[ASSIGNMENT]: Please find every line of the listing below where "completely" occurs and copy it.

[SUPPLIED ENTRIES]:
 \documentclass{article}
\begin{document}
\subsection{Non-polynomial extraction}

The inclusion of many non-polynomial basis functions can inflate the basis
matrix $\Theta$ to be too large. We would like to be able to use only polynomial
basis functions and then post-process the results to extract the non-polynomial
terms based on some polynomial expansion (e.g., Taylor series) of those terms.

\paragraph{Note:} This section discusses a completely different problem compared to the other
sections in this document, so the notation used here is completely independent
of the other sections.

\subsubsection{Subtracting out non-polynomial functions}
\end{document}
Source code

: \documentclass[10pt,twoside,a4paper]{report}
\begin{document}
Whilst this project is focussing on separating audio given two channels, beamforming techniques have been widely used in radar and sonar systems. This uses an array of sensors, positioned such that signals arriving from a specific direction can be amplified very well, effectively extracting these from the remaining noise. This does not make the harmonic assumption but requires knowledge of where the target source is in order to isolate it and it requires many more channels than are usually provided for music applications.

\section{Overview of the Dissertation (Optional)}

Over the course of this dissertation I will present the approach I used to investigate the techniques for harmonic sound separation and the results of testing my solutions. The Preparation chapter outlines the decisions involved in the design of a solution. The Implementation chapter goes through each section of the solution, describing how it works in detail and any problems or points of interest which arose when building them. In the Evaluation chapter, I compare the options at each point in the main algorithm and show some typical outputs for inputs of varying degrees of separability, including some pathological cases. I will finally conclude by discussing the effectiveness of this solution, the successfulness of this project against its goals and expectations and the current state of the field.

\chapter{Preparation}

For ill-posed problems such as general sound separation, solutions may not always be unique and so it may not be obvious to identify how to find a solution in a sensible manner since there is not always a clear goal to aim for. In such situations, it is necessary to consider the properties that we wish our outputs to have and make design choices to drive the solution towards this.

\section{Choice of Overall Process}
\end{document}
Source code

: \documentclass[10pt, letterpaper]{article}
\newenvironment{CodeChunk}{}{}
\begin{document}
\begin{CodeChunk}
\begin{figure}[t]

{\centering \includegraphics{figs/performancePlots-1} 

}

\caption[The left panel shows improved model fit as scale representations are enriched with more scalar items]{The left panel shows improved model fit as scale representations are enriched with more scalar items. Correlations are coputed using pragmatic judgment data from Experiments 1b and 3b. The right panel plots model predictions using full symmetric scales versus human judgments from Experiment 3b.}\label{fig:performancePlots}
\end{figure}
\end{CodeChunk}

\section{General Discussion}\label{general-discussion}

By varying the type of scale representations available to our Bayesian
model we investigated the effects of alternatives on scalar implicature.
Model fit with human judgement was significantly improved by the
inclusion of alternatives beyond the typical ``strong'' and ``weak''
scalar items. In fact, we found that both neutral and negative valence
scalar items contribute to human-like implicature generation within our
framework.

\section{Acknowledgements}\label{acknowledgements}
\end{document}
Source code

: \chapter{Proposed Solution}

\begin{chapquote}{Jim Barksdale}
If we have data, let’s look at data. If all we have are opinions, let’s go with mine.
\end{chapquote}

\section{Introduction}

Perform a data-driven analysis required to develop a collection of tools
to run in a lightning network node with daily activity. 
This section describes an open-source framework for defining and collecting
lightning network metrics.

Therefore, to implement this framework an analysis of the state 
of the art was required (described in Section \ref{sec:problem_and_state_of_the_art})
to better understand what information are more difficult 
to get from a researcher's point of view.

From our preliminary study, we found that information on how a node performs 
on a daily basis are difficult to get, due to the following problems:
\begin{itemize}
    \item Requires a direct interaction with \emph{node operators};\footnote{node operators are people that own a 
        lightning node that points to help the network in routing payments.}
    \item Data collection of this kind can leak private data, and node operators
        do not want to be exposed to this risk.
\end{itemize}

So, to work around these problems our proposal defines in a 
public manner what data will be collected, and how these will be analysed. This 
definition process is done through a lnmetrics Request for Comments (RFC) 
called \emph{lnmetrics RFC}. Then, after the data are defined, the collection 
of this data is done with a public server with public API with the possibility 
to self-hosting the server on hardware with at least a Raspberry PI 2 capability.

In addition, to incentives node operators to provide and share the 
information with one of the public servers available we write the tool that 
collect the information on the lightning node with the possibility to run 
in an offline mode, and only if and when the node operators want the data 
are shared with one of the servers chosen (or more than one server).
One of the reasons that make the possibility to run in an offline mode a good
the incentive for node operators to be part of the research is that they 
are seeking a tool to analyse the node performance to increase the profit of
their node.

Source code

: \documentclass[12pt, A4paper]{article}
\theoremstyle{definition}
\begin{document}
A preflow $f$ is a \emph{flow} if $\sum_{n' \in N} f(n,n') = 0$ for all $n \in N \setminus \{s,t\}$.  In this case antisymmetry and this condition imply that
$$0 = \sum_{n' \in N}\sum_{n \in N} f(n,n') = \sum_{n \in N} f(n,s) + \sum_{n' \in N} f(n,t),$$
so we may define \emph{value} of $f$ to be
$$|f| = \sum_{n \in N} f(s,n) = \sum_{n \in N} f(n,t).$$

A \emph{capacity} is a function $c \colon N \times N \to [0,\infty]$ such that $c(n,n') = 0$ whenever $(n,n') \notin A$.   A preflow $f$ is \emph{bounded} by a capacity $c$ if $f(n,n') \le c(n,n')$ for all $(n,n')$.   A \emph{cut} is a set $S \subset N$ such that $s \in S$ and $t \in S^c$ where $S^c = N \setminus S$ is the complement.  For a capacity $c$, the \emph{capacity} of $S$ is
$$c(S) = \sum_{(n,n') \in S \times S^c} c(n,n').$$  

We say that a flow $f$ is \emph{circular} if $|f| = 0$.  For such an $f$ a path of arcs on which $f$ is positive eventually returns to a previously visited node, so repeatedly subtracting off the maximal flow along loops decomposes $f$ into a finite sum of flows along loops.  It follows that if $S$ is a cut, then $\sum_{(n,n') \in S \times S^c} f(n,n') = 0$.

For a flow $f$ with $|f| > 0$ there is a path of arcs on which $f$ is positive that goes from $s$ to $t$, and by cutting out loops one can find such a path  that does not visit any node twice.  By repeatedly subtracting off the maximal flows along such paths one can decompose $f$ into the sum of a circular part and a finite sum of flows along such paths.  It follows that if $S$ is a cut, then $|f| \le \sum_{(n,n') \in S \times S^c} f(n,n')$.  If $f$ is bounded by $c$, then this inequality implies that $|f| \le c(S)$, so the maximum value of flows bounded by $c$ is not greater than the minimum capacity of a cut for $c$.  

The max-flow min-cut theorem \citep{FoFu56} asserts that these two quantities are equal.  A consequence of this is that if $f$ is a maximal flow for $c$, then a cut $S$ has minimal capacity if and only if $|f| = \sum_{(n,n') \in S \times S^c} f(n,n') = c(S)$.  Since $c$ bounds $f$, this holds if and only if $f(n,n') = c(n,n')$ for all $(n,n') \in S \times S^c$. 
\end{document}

[RESPONSE TO THE EXERCISE]:
\paragraph{Note:} This section discusses a completely different problem compared to the other
sections in this document, so the notation used here is completely independent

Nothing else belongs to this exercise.